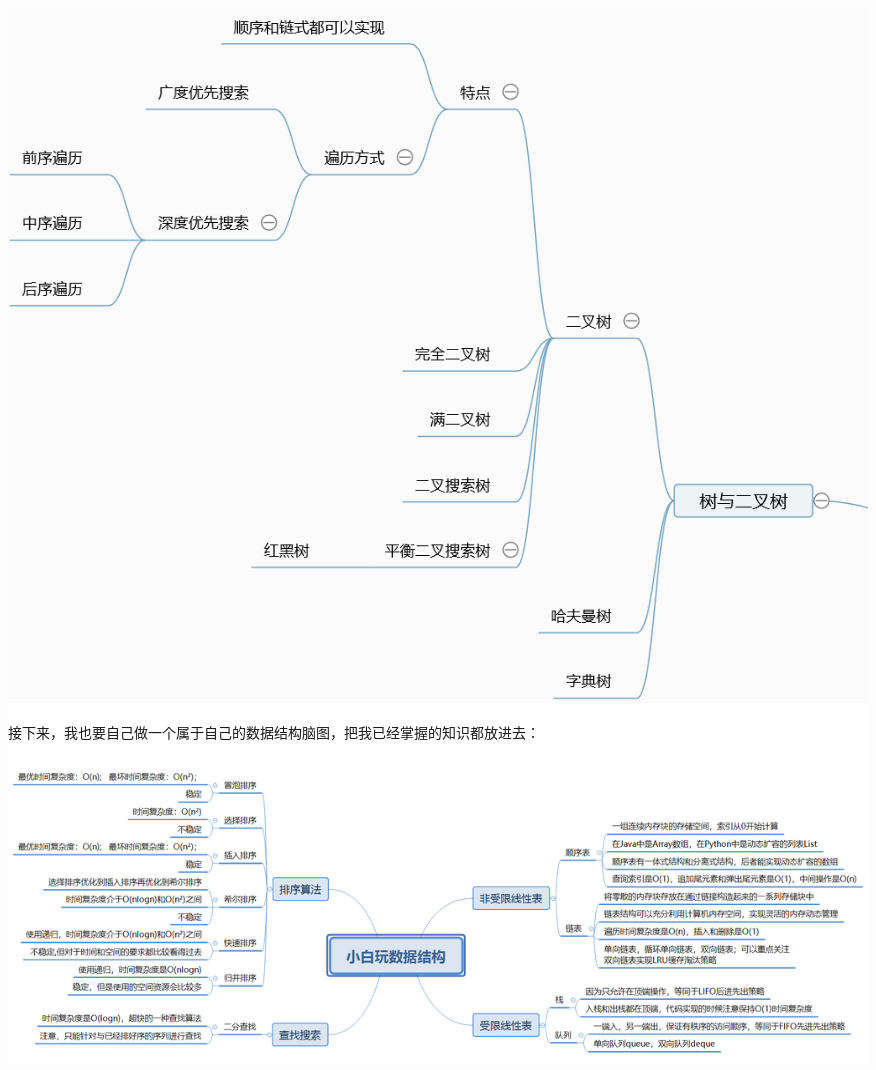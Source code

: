 ![1570544265292](assets/1570544265292.png)

接下来，我也要自己做一个属于自己的数据结构脑图，把我已经掌握的知识都放进去：

![1570628898161](assets/1570628898161.png)
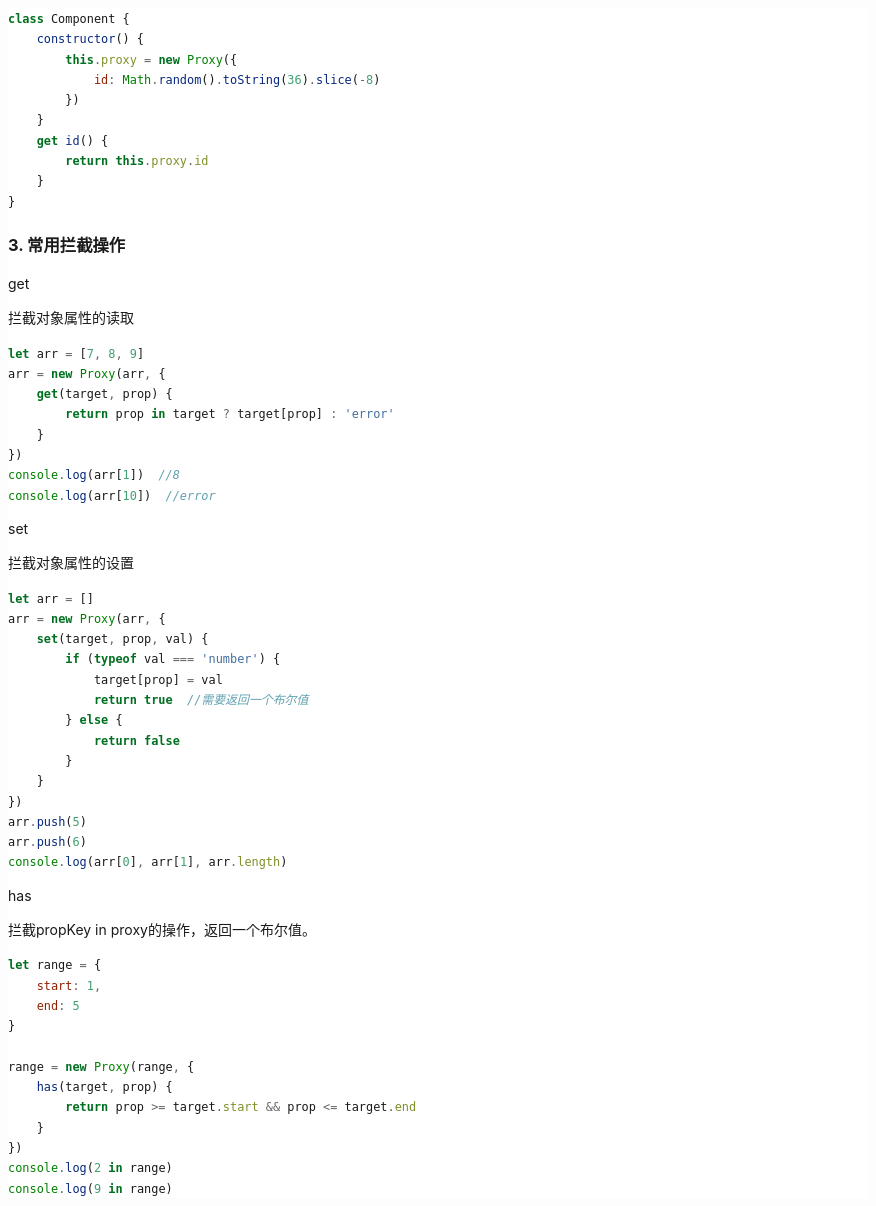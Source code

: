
 ```js
class Component {
    constructor() {
        this.proxy = new Proxy({
            id: Math.random().toString(36).slice(-8)
        })
    }
    get id() {
        return this.proxy.id
    }
}
```

### 3. 常用拦截操作

get

拦截对象属性的读取

```js
let arr = [7, 8, 9]
arr = new Proxy(arr, {
    get(target, prop) {
        return prop in target ? target[prop] : 'error'
    }
})
console.log(arr[1])  //8
console.log(arr[10])  //error
```

set

拦截对象属性的设置

```js
let arr = []
arr = new Proxy(arr, {
    set(target, prop, val) {
        if (typeof val === 'number') {
            target[prop] = val
            return true  //需要返回一个布尔值
        } else {
            return false
        }
    }
})
arr.push(5)
arr.push(6)
console.log(arr[0], arr[1], arr.length)
```

has

拦截propKey in proxy的操作，返回一个布尔值。

```js
let range = {
    start: 1,
    end: 5
}

range = new Proxy(range, {
    has(target, prop) {
        return prop >= target.start && prop <= target.end
    }
})
console.log(2 in range)
console.log(9 in range)
```
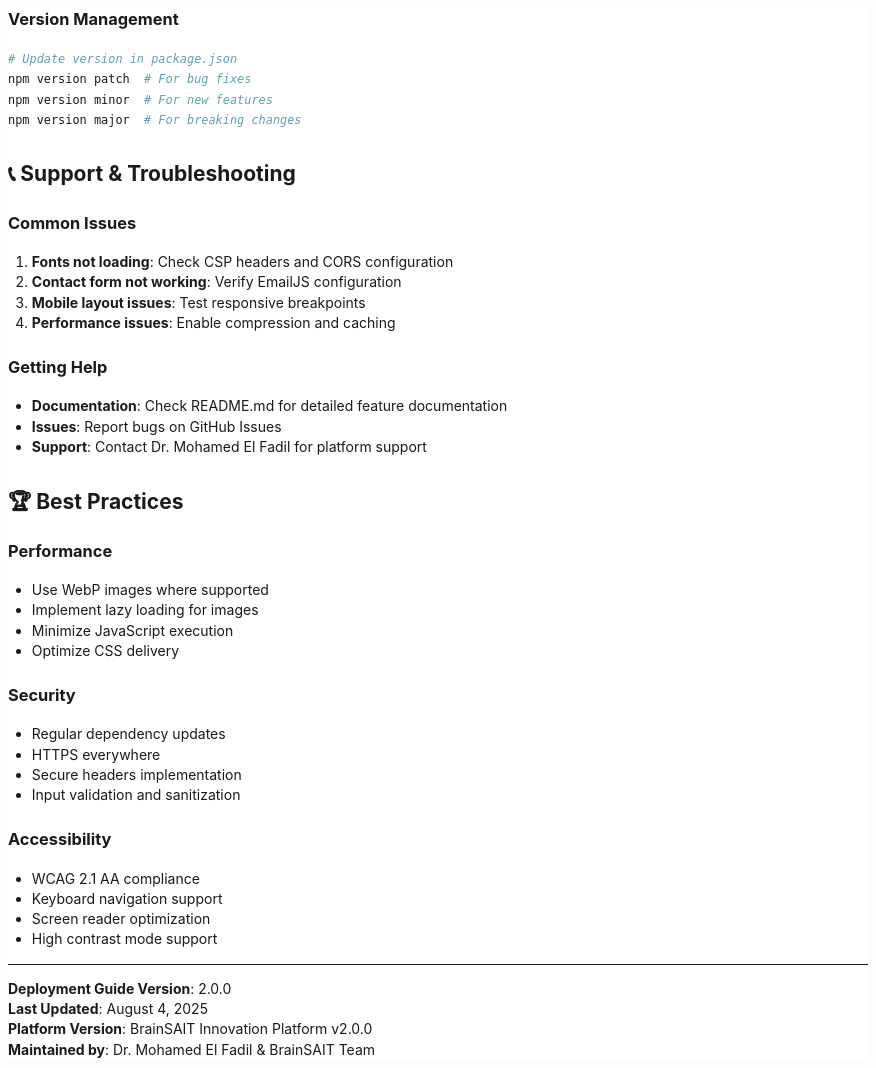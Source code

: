 ### Version Management

```bash
# Update version in package.json
npm version patch  # For bug fixes
npm version minor  # For new features
npm version major  # For breaking changes
```

## 📞 Support & Troubleshooting

### Common Issues

1. **Fonts not loading**: Check CSP headers and CORS configuration
2. **Contact form not working**: Verify EmailJS configuration
3. **Mobile layout issues**: Test responsive breakpoints
4. **Performance issues**: Enable compression and caching

### Getting Help

- **Documentation**: Check README.md for detailed feature documentation
- **Issues**: Report bugs on GitHub Issues
- **Support**: Contact Dr. Mohamed El Fadil for platform support

## 🏆 Best Practices

### Performance
- Use WebP images where supported
- Implement lazy loading for images
- Minimize JavaScript execution
- Optimize CSS delivery

### Security
- Regular dependency updates
- HTTPS everywhere
- Secure headers implementation
- Input validation and sanitization

### Accessibility
- WCAG 2.1 AA compliance
- Keyboard navigation support
- Screen reader optimization
- High contrast mode support

---

**Deployment Guide Version**: 2.0.0  
**Last Updated**: August 4, 2025  
**Platform Version**: BrainSAIT Innovation Platform v2.0.0  
**Maintained by**: Dr. Mohamed El Fadil & BrainSAIT Team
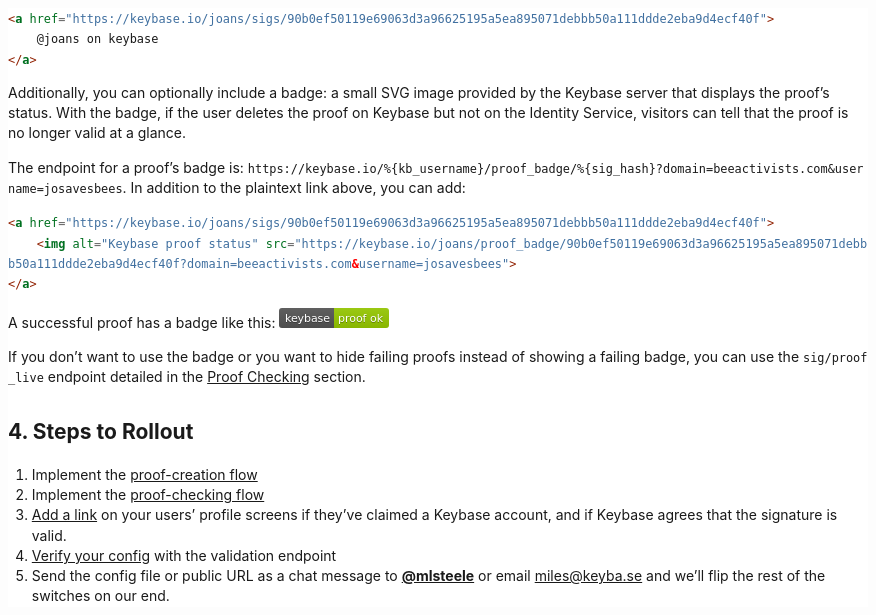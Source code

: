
 ```html
<a href="https://keybase.io/joans/sigs/90b0ef50119e69063d3a96625195a5ea895071debbb50a111ddde2eba9d4ecf40f">
    @joans on keybase
</a>
```

Additionally, you can optionally include a badge: a small SVG image provided by
the Keybase server that displays the proof&rsquo;s status. With the badge, if the
user deletes the proof on Keybase but not on the Identity Service, visitors
can tell that the proof is no longer valid at a glance.

The endpoint for a proof&rsquo;s badge is:
`https://keybase.io/%{kb_username}/proof_badge/%{sig_hash}?domain=beeactivists.com&username=josavesbees`.
In addition to the plaintext link above, you can add:

```html
<a href="https://keybase.io/joans/sigs/90b0ef50119e69063d3a96625195a5ea895071debbb50a111ddde2eba9d4ecf40f">
    <img alt="Keybase proof status" src="https://keybase.io/joans/proof_badge/90b0ef50119e69063d3a96625195a5ea895071debbb50a111ddde2eba9d4ecf40f?domain=beeactivists.com&username=josavesbees">
</a>
```
A successful proof has a badge like this:
<svg xmlns="http://www.w3.org/2000/svg" xmlns:xlink="http://www.w3.org/1999/xlink" width="110" height="20"><title>Keybase proof status: ok</title><linearGradient id="b" x2="0" y2="100%"><stop offset="0" stop-color="#bbb" stop-opacity=".1"/><stop offset="1" stop-opacity=".1"/></linearGradient><clipPath id="a"><rect width="110" height="20" rx="3" fill="#fff"/></clipPath><g clip-path="url(#a)"><path fill="#555" d="M0 0h55v20H0z"/><path fill="#97CA00" d="M55 0h55v20H55z"/><path fill="url(#b)" d="M0 0h110v20H0z"/></g><g fill="#fff" text-anchor="middle" font-family="DejaVu Sans,Verdana,Geneva,sans-serif" font-size="110"> <text x="285" y="150" fill="#010101" fill-opacity=".3" transform="scale(.1)" textLength="450">keybase</text><text x="285" y="140" transform="scale(.1)" textLength="450">keybase</text><text x="815" y="150" fill="#010101" fill-opacity=".3" transform="scale(.1)" textLength="450">proof ok</text><text x="815" y="140" transform="scale(.1)" textLength="450">proof ok</text></g> </svg>
<br>

If you don&rsquo;t want to use the badge or you want to hide failing proofs instead
of showing a failing badge, you can use the `sig/proof_live` endpoint detailed in
the [Proof Checking](#2-3-proof-checking) section.

## 4. Steps to Rollout
1. Implement the [proof-creation flow](#2-2-proof-creation)
1. Implement the [proof-checking flow](#2-3-proof-checking)
1. [Add a link](#3-linking-user-profiles) on your users&rsquo; profile screens if
they&rsquo;ve claimed a Keybase account, and if Keybase agrees that the signature is
valid.
1. [Verify your config](#1-1-config-validation) with the validation endpoint
1. Send the config file or public URL as a chat message to
**[@mlsteele](https://keybase.io/mlsteele)** or email miles@keyba.se and we&rsquo;ll
flip the rest of the switches on our end.
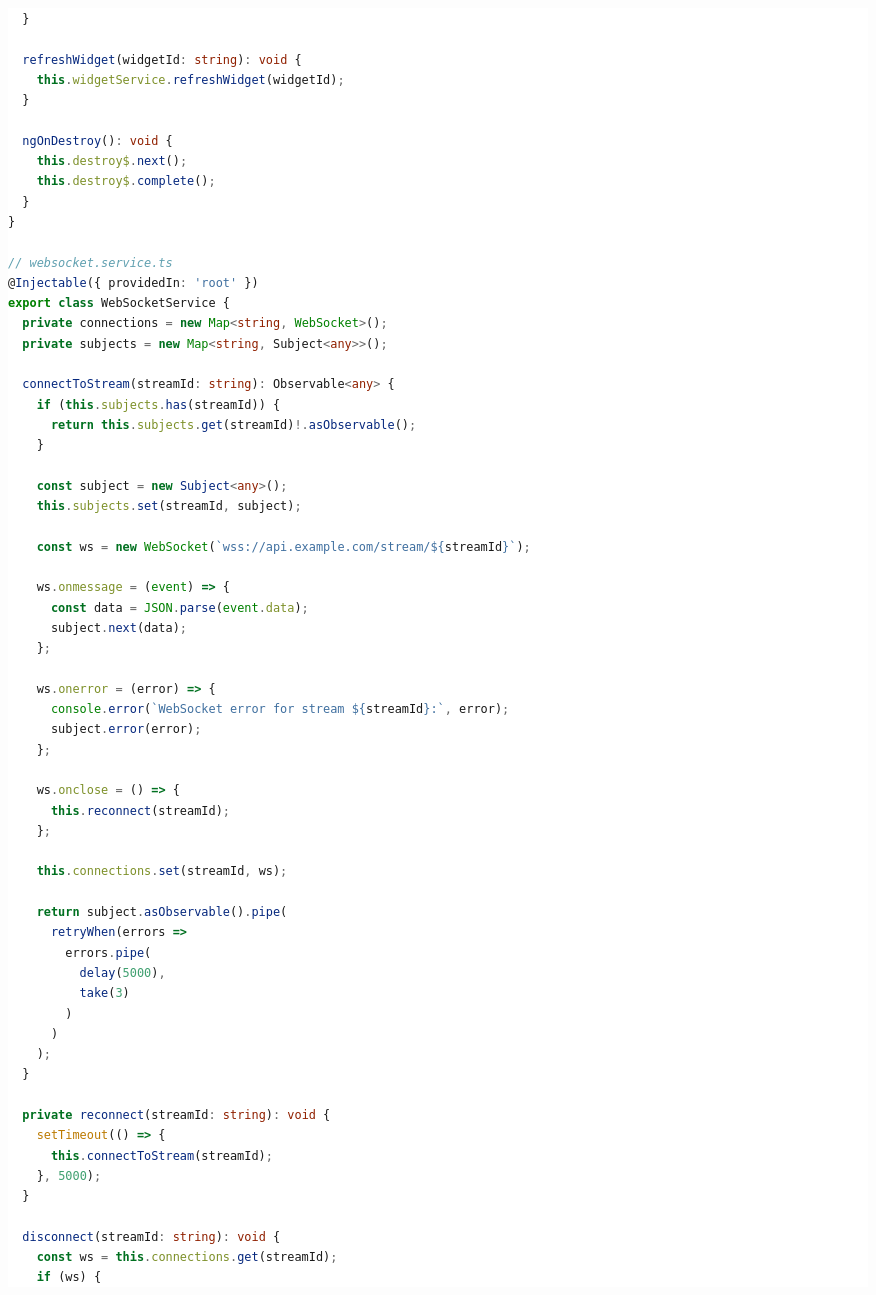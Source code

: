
 ```typescript
  }

  refreshWidget(widgetId: string): void {
    this.widgetService.refreshWidget(widgetId);
  }

  ngOnDestroy(): void {
    this.destroy$.next();
    this.destroy$.complete();
  }
}

// websocket.service.ts
@Injectable({ providedIn: 'root' })
export class WebSocketService {
  private connections = new Map<string, WebSocket>();
  private subjects = new Map<string, Subject<any>>();

  connectToStream(streamId: string): Observable<any> {
    if (this.subjects.has(streamId)) {
      return this.subjects.get(streamId)!.asObservable();
    }

    const subject = new Subject<any>();
    this.subjects.set(streamId, subject);

    const ws = new WebSocket(`wss://api.example.com/stream/${streamId}`);

    ws.onmessage = (event) => {
      const data = JSON.parse(event.data);
      subject.next(data);
    };

    ws.onerror = (error) => {
      console.error(`WebSocket error for stream ${streamId}:`, error);
      subject.error(error);
    };

    ws.onclose = () => {
      this.reconnect(streamId);
    };

    this.connections.set(streamId, ws);

    return subject.asObservable().pipe(
      retryWhen(errors =>
        errors.pipe(
          delay(5000),
          take(3)
        )
      )
    );
  }

  private reconnect(streamId: string): void {
    setTimeout(() => {
      this.connectToStream(streamId);
    }, 5000);
  }

  disconnect(streamId: string): void {
    const ws = this.connections.get(streamId);
    if (ws) {
```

• [WORK INSTRUCTIONS]: Scan the lines above for the word "event" and copy every one where it occurs.

• [PROBLEM SOLUTION]:
    ws.onmessage = (event) => {
      const data = JSON.parse(event.data);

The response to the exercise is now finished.